*Instructions to follow*
Using the listing below, copy exactly the lines from the one containing "The ability to scale" to the one containing "<b>Container support</b>", both lines included, and no others.
──────── Data listing
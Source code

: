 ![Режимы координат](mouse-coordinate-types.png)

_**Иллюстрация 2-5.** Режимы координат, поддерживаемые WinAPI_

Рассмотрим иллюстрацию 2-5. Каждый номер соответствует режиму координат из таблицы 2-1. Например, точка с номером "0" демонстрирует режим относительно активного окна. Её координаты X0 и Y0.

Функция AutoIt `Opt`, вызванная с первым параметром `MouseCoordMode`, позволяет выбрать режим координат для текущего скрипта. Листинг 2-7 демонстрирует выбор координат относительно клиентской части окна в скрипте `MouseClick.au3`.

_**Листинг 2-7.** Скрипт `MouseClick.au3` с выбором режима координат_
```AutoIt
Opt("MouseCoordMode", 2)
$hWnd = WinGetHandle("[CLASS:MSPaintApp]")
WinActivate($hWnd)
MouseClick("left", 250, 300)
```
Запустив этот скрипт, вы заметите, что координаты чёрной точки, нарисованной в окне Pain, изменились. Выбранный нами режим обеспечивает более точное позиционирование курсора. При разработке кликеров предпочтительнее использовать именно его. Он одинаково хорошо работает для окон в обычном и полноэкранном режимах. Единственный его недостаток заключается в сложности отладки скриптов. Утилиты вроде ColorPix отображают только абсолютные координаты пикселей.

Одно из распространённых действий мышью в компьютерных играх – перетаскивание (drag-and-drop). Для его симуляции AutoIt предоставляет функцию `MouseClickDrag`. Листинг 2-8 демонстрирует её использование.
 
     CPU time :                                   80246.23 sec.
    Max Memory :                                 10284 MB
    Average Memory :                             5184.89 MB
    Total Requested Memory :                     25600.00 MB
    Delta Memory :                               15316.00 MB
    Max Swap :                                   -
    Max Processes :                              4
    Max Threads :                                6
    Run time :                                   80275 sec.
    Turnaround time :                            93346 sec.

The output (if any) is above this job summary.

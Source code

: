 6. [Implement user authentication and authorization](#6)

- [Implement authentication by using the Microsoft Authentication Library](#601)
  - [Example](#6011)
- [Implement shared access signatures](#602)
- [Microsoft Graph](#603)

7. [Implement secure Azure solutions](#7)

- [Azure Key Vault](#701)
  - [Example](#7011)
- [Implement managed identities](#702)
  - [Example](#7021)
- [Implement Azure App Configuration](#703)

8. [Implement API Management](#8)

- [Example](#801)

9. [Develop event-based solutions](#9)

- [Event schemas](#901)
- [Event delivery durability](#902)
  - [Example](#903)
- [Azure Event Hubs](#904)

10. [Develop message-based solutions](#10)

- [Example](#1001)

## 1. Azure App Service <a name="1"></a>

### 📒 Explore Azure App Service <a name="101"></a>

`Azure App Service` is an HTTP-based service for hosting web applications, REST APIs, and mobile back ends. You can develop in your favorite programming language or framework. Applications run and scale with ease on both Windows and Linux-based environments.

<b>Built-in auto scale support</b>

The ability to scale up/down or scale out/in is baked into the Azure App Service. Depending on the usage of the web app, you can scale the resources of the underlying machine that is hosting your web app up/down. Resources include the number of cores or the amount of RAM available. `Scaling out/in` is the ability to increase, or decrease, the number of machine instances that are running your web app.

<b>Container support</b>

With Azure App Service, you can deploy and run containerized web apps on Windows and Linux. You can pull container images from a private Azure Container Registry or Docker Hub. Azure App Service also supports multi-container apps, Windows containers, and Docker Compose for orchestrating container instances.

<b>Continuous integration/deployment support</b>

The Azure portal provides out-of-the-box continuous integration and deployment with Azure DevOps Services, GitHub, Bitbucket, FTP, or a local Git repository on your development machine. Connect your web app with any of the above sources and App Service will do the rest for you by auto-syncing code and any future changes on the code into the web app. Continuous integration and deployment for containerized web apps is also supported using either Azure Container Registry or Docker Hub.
────────────────
*Result of this task*
The ability to scale up/down or scale out/in is baked into the Azure App Service. Depending on the usage of the web app, you can scale the resources of the underlying machine that is hosting your web app up/down. Resources include the number of cores or the amount of RAM available. `Scaling out/in` is the ability to increase, or decrease, the number of machine instances that are running your web app.

<b>Container support</b>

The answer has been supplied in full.